Ola uses one and I've had bad gas ever since 

Too bad Ola uses Strictly 7 now


----------



## Hammy (Sep 12, 2011)

Hey dude 

If you're still thinking of getting one and accept the specs as they are (basswood body, etc), go for it! Like most of the guys say they're ultra comfy and it's literally an extension_ of your body. Recorded some demo's with mine this summer, though I haven't gotten around to finish this  In a way that's nice since you'll have raw guitar sounds.

Anyway, first ones with standard pickups and Axe-FX. Now I just got the Axe when I recorded this so it might sound a bit odd, also because there is no bass:

All in Favor by Skei on SoundCloud - Create, record and share your sounds for free

Changed the pickups to Dimarzio Evolutions. They give a very natural and more organic sound then the standard pickups. Also Axe-FX preset is updated + bass in this one:

Proggie - Day 2 update by Skei on SoundCloud - Create, record and share your sounds for free


----------



## linchpin (Sep 12, 2011)

Wouldn't hurt me to own one of these.... would hurt my pockets but not me that's for sure.


----------



## Emperoff (Sep 13, 2011)

Well, probably because for what it costs you can grab about 4 used RG7620s. Which offer exactly the same features (except the arm contour and the extra 1" scale) and have an awesome bridge. They also came with Dimarzios, and despite their reputation the neck pup is quite nice, and the bridge pickup sounds good in mahogany, so you can re-use it.

Yeah, I know. RG7620 are +10 year old guitars and may have dings and fretwear. Ok, just swap the neck, body or hardware of the 4 guitars you bought. Keep the best, sell the rest.

Seriously. Ibanez quality-price ratio just blows. For that money I'd rather have a Jackson SLAT3-7.


----------



## Edika (Sep 13, 2011)

It's a nice guitar and I would like to try one to hear how it sounds. I haven't played a basswood guitar and while I hear from a lot of people it's a shitty wood there are sound samples from Ibanez guitars with basswood bodies that are fantastic. In Europe the price is quite high and is around 200 Euros more than the Loomis (which also doesn't have a tone knob) depending on where you find prices for both guitars. The only thing that kind of bums me out about this guitar is the pickups. True I haven't played or heard these Ibanez pickups in person so It is kind of stupid to say they are crap but for a Japanese made guitar for this price tag and a being a prestige model it is not the best move to put these kind of pickups.
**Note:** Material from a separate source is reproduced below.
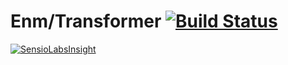 Enm/Transformer [![Build Status](https://travis-ci.org/eosnewmedia/Transformer.svg)](https://travis-ci.org/eosnewmedia/Transformer)
===========
[![SensioLabsInsight](https://insight.sensiolabs.com/projects/682c7b65-d410-493e-b7b2-b8f290996fcb/big.png)](https://insight.sensiolabs.com/projects/682c7b65-d410-493e-b7b2-b8f290996fcb)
For sure it is one of the "low end" prestiges but I would expect some Dimarzios for a 1200 Euros guitar! At least they are not EMG routes in case someone wants to mod!

So I kinda have mixed feelings for this instrument until I actually get my hands on one and try it out! But it looks very sexy I must admit!


----------



## CRaul87 (Sep 13, 2011)

Most ppl don't realize it until it happens to them... I have owned Shecter and now the Ibby 2127z ... yes Schecters do come with emgs/blackouts ... and on paper that sound better cuz they are big brand names and it makes you feel better about your self but beyond that what most ppl fail to take into account is QUALITY...
When I bought my first Schecter, a Blackjack ATX, I was so fucking pumped cuz it looked good, had Blackouts and all that shit that makes you feel good about a product but when I actually got it I was extremely disappointed with the overall quality of the guitar... crooked binding, black spots underneath the paint, messy and dubious trust rod cavity and malfunctioning pickup selector...
I did not find any of those or any other flaws on my 2127z .. it's flawless.... Thats what you pay for: Quality and consistency.


----------



## HighGain510 (Sep 13, 2011)

"OH HAI GAIZ! I H8 this guitar even though I've never played one!"  As an OWNER of one of these (i.e. I've actually put in a good deal of time playing one) I'd have to say they are pretty killer. The extended scale keeps the lows a bit tighter than a 25.5" scale would and honestly while the stock pickups aren't amazing, they weren't awful either. Throw in a set of BKPs or whatever you prefer and you have a very solid guitar. Complaining that the guitar is a terrible buy because it doesn't come with IBZ/DiMarzio-Design pickup is a weak argument as those pickups suck pretty badly when compared to aftermarket offerings as well.  Swapping stock pickups is not uncommon with anything else, and you're not paying for a difference in pickup quality from a 7420 to a 2127z, you're paying for a difference in the overall quality of the woods/finishing between the two guitars. Mine is awesome, and post pickup-swap it is that much better. 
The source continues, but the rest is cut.